A dynamic array is more flexible as this allows resizing of elements, but resizing an array has the disadvantage that this would invalidate all iterators, pointers and references related to objects stored inside the array5. Deletion can also be costly as this may require rearranging elements to cover any potential gap caused by the deletion.

Considering this, different data structures of increasing complexity is likely to be used, depending on the need of the current application.

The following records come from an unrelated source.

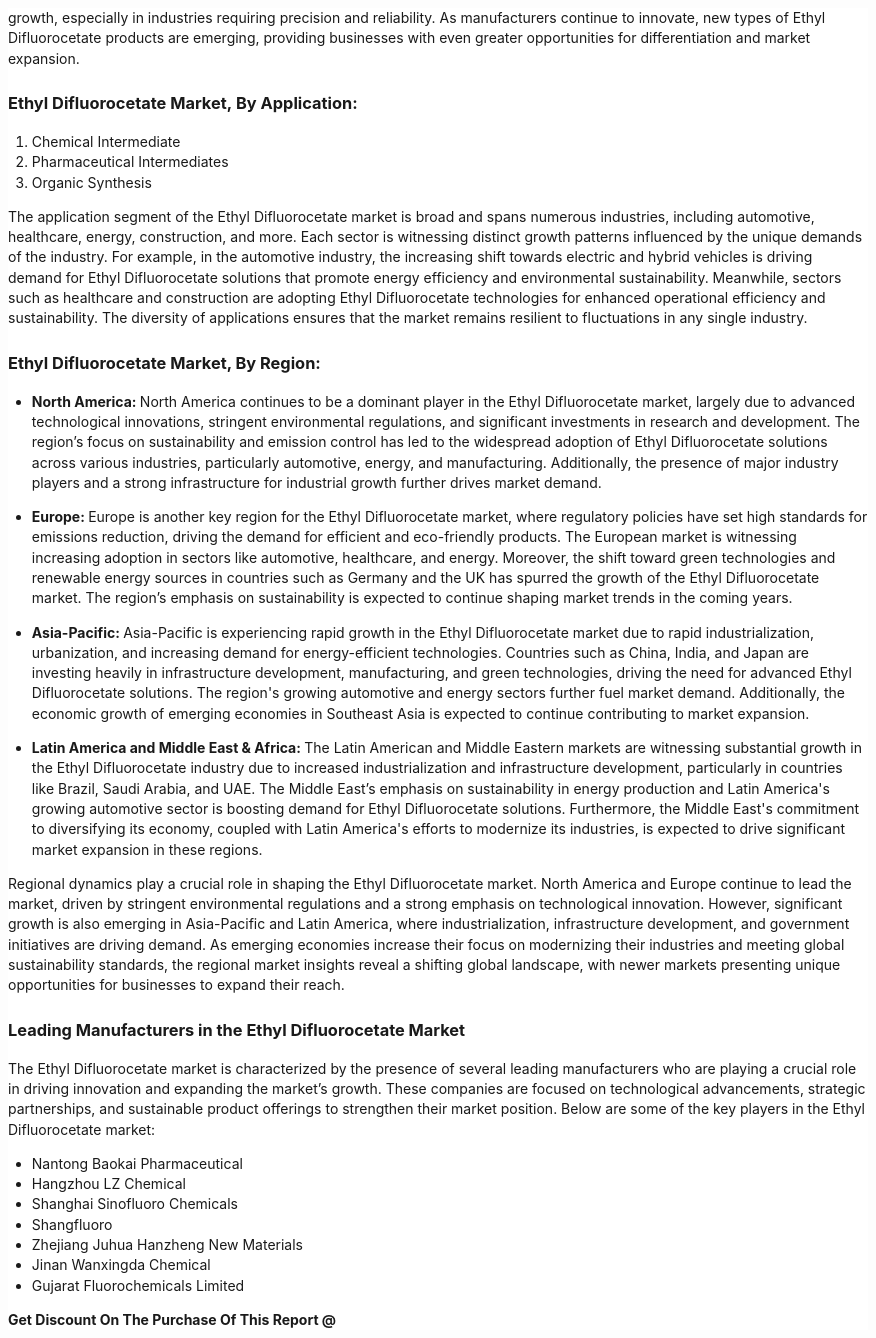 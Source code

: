 growth, especially in industries requiring precision and reliability. As manufacturers continue to innovate, new types of Ethyl Difluorocetate  products are emerging, providing businesses with even greater opportunities for differentiation and market expansion.</p><h3>Ethyl Difluorocetate  Market,&nbsp;By Application:</h3><ol><li>Chemical Intermediate<li> Pharmaceutical Intermediates<li> Organic Synthesis</li></ol><p>The application segment of the Ethyl Difluorocetate  market is broad and spans numerous industries, including automotive, healthcare, energy, construction, and more. Each sector is witnessing distinct growth patterns influenced by the unique demands of the industry. For example, in the automotive industry, the increasing shift towards electric and hybrid vehicles is driving demand for Ethyl Difluorocetate  solutions that promote energy efficiency and environmental sustainability. Meanwhile, sectors such as healthcare and construction are adopting Ethyl Difluorocetate  technologies for enhanced operational efficiency and sustainability. The diversity of applications ensures that the market remains resilient to fluctuations in any single industry.</p><h3>Ethyl Difluorocetate  Market, By Region:</h3><ul><li><p><strong>North America:&nbsp;</strong>North America continues to be a dominant player in the Ethyl Difluorocetate  market, largely due to advanced technological innovations, stringent environmental regulations, and significant investments in research and development. The region&rsquo;s focus on sustainability and emission control has led to the widespread adoption of Ethyl Difluorocetate  solutions across various industries, particularly automotive, energy, and manufacturing. Additionally, the presence of major industry players and a strong infrastructure for industrial growth further drives market demand.</p></li><li><p><strong><strong>Europe:&nbsp;</strong></strong>Europe is another key region for the Ethyl Difluorocetate  market, where regulatory policies have set high standards for emissions reduction, driving the demand for efficient and eco-friendly products. The European market is witnessing increasing adoption in sectors like automotive, healthcare, and energy. Moreover, the shift toward green technologies and renewable energy sources in countries such as Germany and the UK has spurred the growth of the Ethyl Difluorocetate  market. The region&rsquo;s emphasis on sustainability is expected to continue shaping market trends in the coming years.</p></li><li><p><strong><strong>Asia-Pacific:&nbsp;</strong></strong>Asia-Pacific is experiencing rapid growth in the Ethyl Difluorocetate  market due to rapid industrialization, urbanization, and increasing demand for energy-efficient technologies. Countries such as China, India, and Japan are investing heavily in infrastructure development, manufacturing, and green technologies, driving the need for advanced Ethyl Difluorocetate  solutions. The region's growing automotive and energy sectors further fuel market demand. Additionally, the economic growth of emerging economies in Southeast Asia is expected to continue contributing to market expansion.</p></li><li><p><strong><strong>Latin America and Middle East &amp; Africa:&nbsp;</strong></strong>The Latin American and Middle Eastern markets are witnessing substantial growth in the Ethyl Difluorocetate  industry due to increased industrialization and infrastructure development, particularly in countries like Brazil, Saudi Arabia, and UAE. The Middle East&rsquo;s emphasis on sustainability in energy production and Latin America's growing automotive sector is boosting demand for Ethyl Difluorocetate  solutions. Furthermore, the Middle East's commitment to diversifying its economy, coupled with Latin America's efforts to modernize its industries, is expected to drive significant market expansion in these regions.</p></li></ul><p>Regional dynamics play a crucial role in shaping the Ethyl Difluorocetate  market. North America and Europe continue to lead the market, driven by stringent environmental regulations and a strong emphasis on technological innovation. However, significant growth is also emerging in Asia-Pacific and Latin America, where industrialization, infrastructure development, and government initiatives are driving demand. As emerging economies increase their focus on modernizing their industries and meeting global sustainability standards, the regional market insights reveal a shifting global landscape, with newer markets presenting unique opportunities for businesses to expand their reach.</p><h3><strong>Leading Manufacturers in the Ethyl Difluorocetate  Market</strong></h3><p>The Ethyl Difluorocetate  market is characterized by the presence of several leading manufacturers who are playing a crucial role in driving innovation and expanding the market&rsquo;s growth. These companies are focused on technological advancements, strategic partnerships, and sustainable product offerings to strengthen their market position. Below are some of the key players in the Ethyl Difluorocetate  market:</p></div><div class="article-main__content" data-test-id="publishing-text-block"><ul><li><span class="">Nantong Baokai Pharmaceutical<li> Hangzhou LZ Chemical<li> Shanghai Sinofluoro Chemicals<li> Shangfluoro<li> Zhejiang Juhua Hanzheng New Materials<li> Jinan Wanxingda Chemical<li> Gujarat Fluorochemicals Limited</span></li></ul></div><div class="article-main__content" data-test-id="publishing-text-block"><p><span class="font-[700]"><strong>Get Discount On The Purchase Of This Report @</strong> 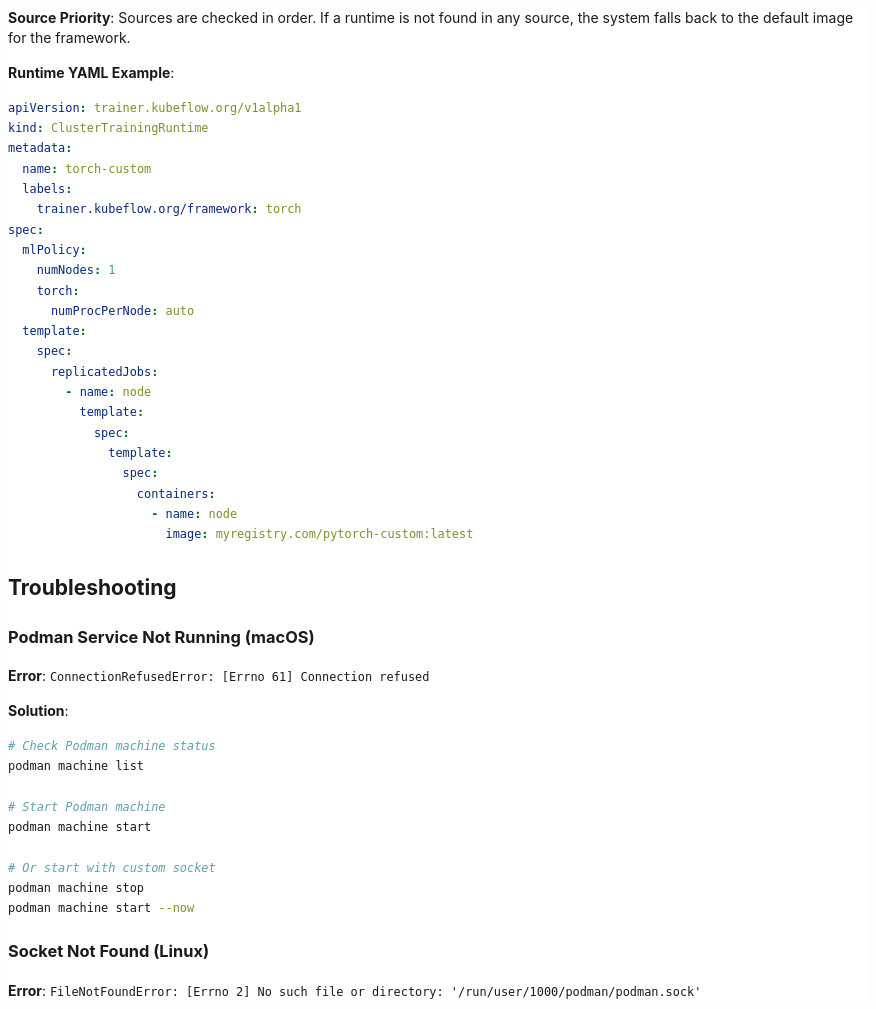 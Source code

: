 **Source Priority**: Sources are checked in order. If a runtime is not found in any source, the system falls back to the default image for the framework.

**Runtime YAML Example**:
```yaml
apiVersion: trainer.kubeflow.org/v1alpha1
kind: ClusterTrainingRuntime
metadata:
  name: torch-custom
  labels:
    trainer.kubeflow.org/framework: torch
spec:
  mlPolicy:
    numNodes: 1
    torch:
      numProcPerNode: auto
  template:
    spec:
      replicatedJobs:
        - name: node
          template:
            spec:
              template:
                spec:
                  containers:
                    - name: node
                      image: myregistry.com/pytorch-custom:latest
```

## Troubleshooting

### Podman Service Not Running (macOS)

**Error**: `ConnectionRefusedError: [Errno 61] Connection refused`

**Solution**:
```bash
# Check Podman machine status
podman machine list

# Start Podman machine
podman machine start

# Or start with custom socket
podman machine stop
podman machine start --now
```

### Socket Not Found (Linux)

**Error**: `FileNotFoundError: [Errno 2] No such file or directory: '/run/user/1000/podman/podman.sock'`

Most games are also written in low-level languages such as C++ where allocating and deallocating large number of objects on the heap using the default memory allocator can be very costly [14], leading many game engine employ some form of custom memory allocation [1]. Memory allocation will therefore either have to be accounted for internally by the data structure or externally by a custom memory allocator to ensure optimal allocation performance when creating entities.

Aim

This study aims to provide a general guideline when choosing between data structures to implement a component-centric ECS. Data structures are evaluated with regards to allocation, deallocation and accessing elements, which would corresponds to entities and components.

As memory allocation of each element either has to be done internally or externally by each data structure, a custom memory allocator will also have to be considered to some degree.

Results will be obtained with regards to the programming language C++ as this is commonly the language of choice when writing performance critical sections of a game engine.

Research Questions

The study will attempt to answer:

  • Which data structures are most commonly used to manage components and entities in a component centric architecture?

  • What is the performance of each data structure with regards to allocation, deallocation and memory usage?

  • Which data structures should be used under different situations?

Objectives

To conduct an investigation and arrive at a conclusion, the objectives of this study can be summarized as follows:

  1. Research data structures used to handle components in a ECS.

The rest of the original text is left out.